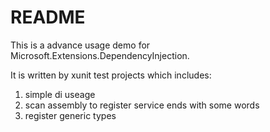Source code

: # README

This is a advance usage demo for Microsoft.Extensions.DependencyInjection.

It is written by xunit test projects which includes:

1. simple di useage 
2. scan assembly to register service ends with some words
3. register generic types
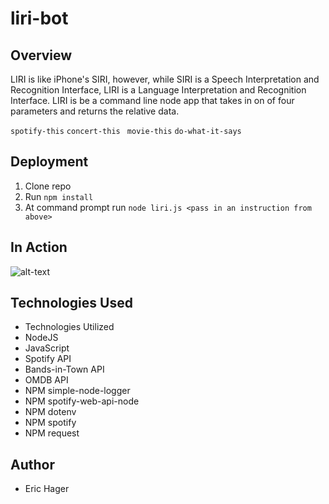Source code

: # liri-bot

## Overview

LIRI is like iPhone's SIRI, however, while SIRI is a Speech Interpretation and Recognition Interface, LIRI is a Language Interpretation and Recognition Interface. LIRI is be a command line node app that takes in on of four parameters and returns the relative data.

`spotify-this`  `concert-this `  `movie-this`  `do-what-it-says`

## Deployment

1. Clone repo
2. Run  `npm install`
3. At command prompt run `node liri.js <pass in an instruction from above>`

## In Action

![alt-text](http://g.recordit.co/tQm5b91OSO.gif)

## Technologies Used

- Technologies Utilized
- NodeJS
- JavaScript
- Spotify API
- Bands-in-Town API
- OMDB API
- NPM simple-node-logger
- NPM spotify-web-api-node
- NPM dotenv
- NPM spotify
- NPM request

## Author

- Eric Hager

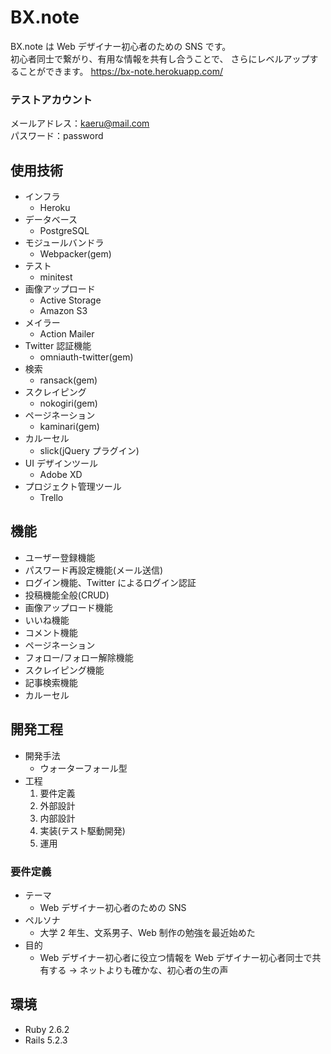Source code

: # BX.note

BX.note は Web デザイナー初心者のための SNS です。  
初心者同士で繋がり、有用な情報を共有し合うことで、
さらにレベルアップすることができます。 https://bx-note.herokuapp.com/

### テストアカウント

メールアドレス：kaeru@mail.com  
パスワード：password

## 使用技術

- インフラ
  - Heroku
- データベース
  - PostgreSQL
- モジュールバンドラ
  - Webpacker(gem)
- テスト
  - minitest
- 画像アップロード
  - Active Storage
  - Amazon S3
- メイラー
  - Action Mailer
- Twitter 認証機能
  - omniauth-twitter(gem)
- 検索
  - ransack(gem)
- スクレイピング
  - nokogiri(gem)
- ページネーション
  - kaminari(gem)
- カルーセル
  - slick(jQuery プラグイン)
- UI デザインツール
  - Adobe XD
- プロジェクト管理ツール
  - Trello

## 機能

- ユーザー登録機能
- パスワード再設定機能(メール送信)
- ログイン機能、Twitter によるログイン認証
- 投稿機能全般(CRUD)
- 画像アップロード機能
- いいね機能
- コメント機能
- ページネーション
- フォロー/フォロー解除機能
- スクレイピング機能
- 記事検索機能
- カルーセル

## 開発工程

- 開発手法
  - ウォーターフォール型
- 工程
  1. 要件定義
  2. 外部設計
  3. 内部設計
  4. 実装(テスト駆動開発)
  5. 運用

### 要件定義

- テーマ
  - Web デザイナー初心者のための SNS
- ペルソナ
  - 大学 2 年生、文系男子、Web 制作の勉強を最近始めた
- 目的
  - Web デザイナー初心者に役立つ情報を Web デザイナー初心者同士で共有する → ネットよりも確かな、初心者の生の声

## 環境

- Ruby 2.6.2
- Rails 5.2.3
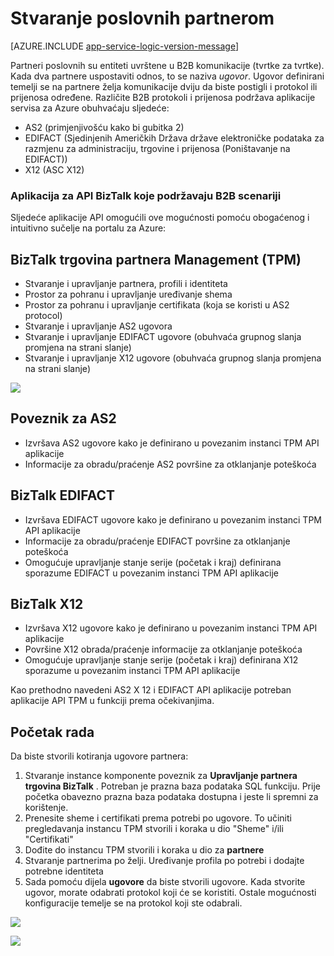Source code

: <properties 
   pageTitle="Stvaranje poslovnih partnerom u aplikacije servisa za Azure | Microsoft Azure" 
   description="Stvaranje trgovina ugovore partnera" 
   services="logic-apps" 
   documentationCenter=".net,nodejs,java" 
   authors="rajram" 
   manager="erikre" 
   editor=""/>

<tags
   ms.service="logic-apps"
   ms.devlang="multiple"
    ms.topic="get-started-article"
   ms.tgt_pltfrm="na"
   ms.workload="integration" 
   ms.date="08/23/2016"
   ms.author="rajram"/>

# <a name="creating-a-trading-partner-agreement"></a>Stvaranje poslovnih partnerom   

[AZURE.INCLUDE [app-service-logic-version-message](../../includes/app-service-logic-version-message.md)]

Partneri poslovnih su entiteti uvrštene u B2B komunikacije (tvrtke za tvrtke). Kada dva partnere uspostaviti odnos, to se naziva *ugovor*. Ugovor definirani temelji se na partnere želja komunikacije dviju da biste postigli i protokol ili prijenosa određene. Različite B2B protokoli i prijenosa podržava aplikacije servisa za Azure obuhvaćaju sljedeće:

- AS2 (primjenjivošću kako bi gubitka 2)
- EDIFACT (Sjedinjenih Američkih Država države elektroničke podataka za razmjenu za administraciju, trgovine i prijenosa (Poništavanje na EDIFACT))
- X12 (ASC X12)

### <a name="biztalk-api-apps-that-support-b2b-scenarios"></a>Aplikacija za API BizTalk koje podržavaju B2B scenariji
Sljedeće aplikacije API omogućili ove mogućnosti pomoću obogaćenog i intuitivno sučelje na portalu za Azure:


## <a name="biztalk-trading-partner-management-tpm"></a>BizTalk trgovina partnera Management (TPM)
- Stvaranje i upravljanje partnera, profili i identiteta
- Prostor za pohranu i upravljanje uređivanje shema
- Prostor za pohranu i upravljanje certifikata (koja se koristi u AS2 protocol)
- Stvaranje i upravljanje AS2 ugovora
- Stvaranje i upravljanje EDIFACT ugovore (obuhvaća grupnog slanja promjena na strani slanje)
- Stvaranje i upravljanje X12 ugovore (obuhvaća grupnog slanja promjena na strani slanje)

![][1]


## <a name="as2-connector"></a>Poveznik za AS2
- Izvršava AS2 ugovore kako je definirano u povezanim instanci TPM API aplikacije
- Informacije za obradu/praćenje AS2 površine za otklanjanje poteškoća


## <a name="biztalk-edifact"></a>BizTalk EDIFACT
- Izvršava EDIFACT ugovore kako je definirano u povezanim instanci TPM API aplikacije
- Informacije za obradu/praćenje EDIFACT površine za otklanjanje poteškoća
- Omogućuje upravljanje stanje serije (početak i kraj) definirana sporazume EDIFACT u povezanim instanci TPM API aplikacije


## <a name="biztalk-x12"></a>BizTalk X12
- Izvršava X12 ugovore kako je definirano u povezanim instanci TPM API aplikacije 
- Površine X12 obrada/praćenje informacije za otklanjanje poteškoća
- Omogućuje upravljanje stanje serije (početak i kraj) definirana X12 sporazume u povezanim instanci TPM API aplikacije

Kao prethodno navedeni AS2 X 12 i EDIFACT API aplikacije potreban aplikacije API TPM u funkciji prema očekivanjima.


## <a name="getting-started"></a>Početak rada
Da biste stvorili kotiranja ugovore partnera:

1. Stvaranje instance komponente poveznik za **Upravljanje partnera trgovina BizTalk** . Potreban je prazna baza podataka SQL funkciju. Prije početka obavezno prazna baza podataka dostupna i jeste li spremni za korištenje.
2. Prenesite sheme i certifikati prema potrebi po ugovore. To učiniti pregledavanja instancu TPM stvorili i koraka u dio "Sheme" i/ili "Certifikati"
3. Dođite do instancu TPM stvorili i koraka u dio za **partnere**
4. Stvaranje partnerima po želji. Uređivanje profila po potrebi i dodajte potrebne identiteta
5. Sada pomoću dijela **ugovore** da biste stvorili ugovore. Kada stvorite ugovor, morate odabrati protokol koji će se koristiti. Ostale mogućnosti konfiguracije temelje se na protokol koji ste odabrali.

![][2]

![][3]

<!--Image references-->
[1]: ./media/app-service-logic-create-a-trading-partner-agreement/TPMResourceView.png
[2]: ./media/app-service-logic-create-a-trading-partner-agreement/ProtocolSelection.png
[3]: ./media/app-service-logic-create-a-trading-partner-agreement/X12AgreementCreation.png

-*-

Each record above needs to be copied exactly, with images left out.

Source code

: # README

This is a advance usage demo for Microsoft.Extensions.DependencyInjection.

It is written by xunit test projects which includes:

1. simple di useage 
2. scan assembly to register service ends with some words
3. register generic types
Source code

: # liri-bot

## Overview

LIRI is like iPhone's SIRI, however, while SIRI is a Speech Interpretation and Recognition Interface, LIRI is a Language Interpretation and Recognition Interface. LIRI is be a command line node app that takes in on of four parameters and returns the relative data.

`spotify-this`  `concert-this `  `movie-this`  `do-what-it-says`

## Deployment

1. Clone repo
2. Run  `npm install`
3. At command prompt run `node liri.js <pass in an instruction from above>`

## In Action

![alt-text](http://g.recordit.co/tQm5b91OSO.gif)

## Technologies Used

- Technologies Utilized
- NodeJS
- JavaScript
- Spotify API
- Bands-in-Town API
- OMDB API
- NPM simple-node-logger
- NPM spotify-web-api-node
- NPM dotenv
- NPM spotify
- NPM request

## Author

- Eric Hager

Source code

: # BX.note

BX.note は Web デザイナー初心者のための SNS です。  
初心者同士で繋がり、有用な情報を共有し合うことで、
さらにレベルアップすることができます。 https://bx-note.herokuapp.com/

### テストアカウント

メールアドレス：kaeru@mail.com  
パスワード：password

## 使用技術

- インフラ
  - Heroku
- データベース
  - PostgreSQL
- モジュールバンドラ
  - Webpacker(gem)
- テスト
  - minitest
- 画像アップロード
  - Active Storage
  - Amazon S3
- メイラー
  - Action Mailer
- Twitter 認証機能
  - omniauth-twitter(gem)
- 検索
  - ransack(gem)
- スクレイピング
  - nokogiri(gem)
- ページネーション
  - kaminari(gem)
- カルーセル
  - slick(jQuery プラグイン)
- UI デザインツール
  - Adobe XD
- プロジェクト管理ツール
  - Trello

## 機能

- ユーザー登録機能
- パスワード再設定機能(メール送信)
- ログイン機能、Twitter によるログイン認証
- 投稿機能全般(CRUD)
- 画像アップロード機能
- いいね機能
- コメント機能
- ページネーション
- フォロー/フォロー解除機能
- スクレイピング機能
- 記事検索機能
- カルーセル

## 開発工程

- 開発手法
  - ウォーターフォール型
- 工程
  1. 要件定義
  2. 外部設計
  3. 内部設計
  4. 実装(テスト駆動開発)
  5. 運用

### 要件定義

- テーマ
  - Web デザイナー初心者のための SNS
- ペルソナ
  - 大学 2 年生、文系男子、Web 制作の勉強を最近始めた
- 目的
  - Web デザイナー初心者に役立つ情報を Web デザイナー初心者同士で共有する → ネットよりも確かな、初心者の生の声

## 環境

- Ruby 2.6.2
- Rails 5.2.3
Source code

: <properties 
   pageTitle="Stvaranje poslovnih partnerom u aplikacije servisa za Azure | Microsoft Azure" 
   description="Stvaranje trgovina ugovore partnera" 
   services="logic-apps" 
   documentationCenter=".net,nodejs,java" 
   authors="rajram" 
   manager="erikre" 
   editor=""/>

<tags
   ms.service="logic-apps"
   ms.devlang="multiple"
    ms.topic="get-started-article"
   ms.tgt_pltfrm="na"
   ms.workload="integration" 
   ms.date="08/23/2016"
   ms.author="rajram"/>

# <a name="creating-a-trading-partner-agreement"></a>Stvaranje poslovnih partnerom   

[AZURE.INCLUDE [app-service-logic-version-message](../../includes/app-service-logic-version-message.md)]

Partneri poslovnih su entiteti uvrštene u B2B komunikacije (tvrtke za tvrtke). Kada dva partnere uspostaviti odnos, to se naziva *ugovor*. Ugovor definirani temelji se na partnere želja komunikacije dviju da biste postigli i protokol ili prijenosa određene. Različite B2B protokoli i prijenosa podržava aplikacije servisa za Azure obuhvaćaju sljedeće:

- AS2 (primjenjivošću kako bi gubitka 2)
- EDIFACT (Sjedinjenih Američkih Država države elektroničke podataka za razmjenu za administraciju, trgovine i prijenosa (Poništavanje na EDIFACT))
- X12 (ASC X12)

### <a name="biztalk-api-apps-that-support-b2b-scenarios"></a>Aplikacija za API BizTalk koje podržavaju B2B scenariji
Sljedeće aplikacije API omogućili ove mogućnosti pomoću obogaćenog i intuitivno sučelje na portalu za Azure:


## <a name="biztalk-trading-partner-management-tpm"></a>BizTalk trgovina partnera Management (TPM)
- Stvaranje i upravljanje partnera, profili i identiteta
- Prostor za pohranu i upravljanje uređivanje shema
- Prostor za pohranu i upravljanje certifikata (koja se koristi u AS2 protocol)
- Stvaranje i upravljanje AS2 ugovora
- Stvaranje i upravljanje EDIFACT ugovore (obuhvaća grupnog slanja promjena na strani slanje)
- Stvaranje i upravljanje X12 ugovore (obuhvaća grupnog slanja promjena na strani slanje)

![][1]


## <a name="as2-connector"></a>Poveznik za AS2
- Izvršava AS2 ugovore kako je definirano u povezanim instanci TPM API aplikacije
- Informacije za obradu/praćenje AS2 površine za otklanjanje poteškoća


## <a name="biztalk-edifact"></a>BizTalk EDIFACT
- Izvršava EDIFACT ugovore kako je definirano u povezanim instanci TPM API aplikacije
- Informacije za obradu/praćenje EDIFACT površine za otklanjanje poteškoća
- Omogućuje upravljanje stanje serije (početak i kraj) definirana sporazume EDIFACT u povezanim instanci TPM API aplikacije


## <a name="biztalk-x12"></a>BizTalk X12
- Izvršava X12 ugovore kako je definirano u povezanim instanci TPM API aplikacije 
- Površine X12 obrada/praćenje informacije za otklanjanje poteškoća
- Omogućuje upravljanje stanje serije (početak i kraj) definirana X12 sporazume u povezanim instanci TPM API aplikacije

Kao prethodno navedeni AS2 X 12 i EDIFACT API aplikacije potreban aplikacije API TPM u funkciji prema očekivanjima.


## <a name="getting-started"></a>Početak rada
Da biste stvorili kotiranja ugovore partnera:

1. Stvaranje instance komponente poveznik za **Upravljanje partnera trgovina BizTalk** . Potreban je prazna baza podataka SQL funkciju. Prije početka obavezno prazna baza podataka dostupna i jeste li spremni za korištenje.
2. Prenesite sheme i certifikati prema potrebi po ugovore. To učiniti pregledavanja instancu TPM stvorili i koraka u dio "Sheme" i/ili "Certifikati"
3. Dođite do instancu TPM stvorili i koraka u dio za **partnere**
4. Stvaranje partnerima po želji. Uređivanje profila po potrebi i dodajte potrebne identiteta
5. Sada pomoću dijela **ugovore** da biste stvorili ugovore. Kada stvorite ugovor, morate odabrati protokol koji će se koristiti. Ostale mogućnosti konfiguracije temelje se na protokol koji ste odabrali.

![][2]

![][3]

<!--Image references-->
[1]: ./media/app-service-logic-create-a-trading-partner-agreement/TPMResourceView.png
[2]: ./media/app-service-logic-create-a-trading-partner-agreement/ProtocolSelection.png
[3]: ./media/app-service-logic-create-a-trading-partner-agreement/X12AgreementCreation.png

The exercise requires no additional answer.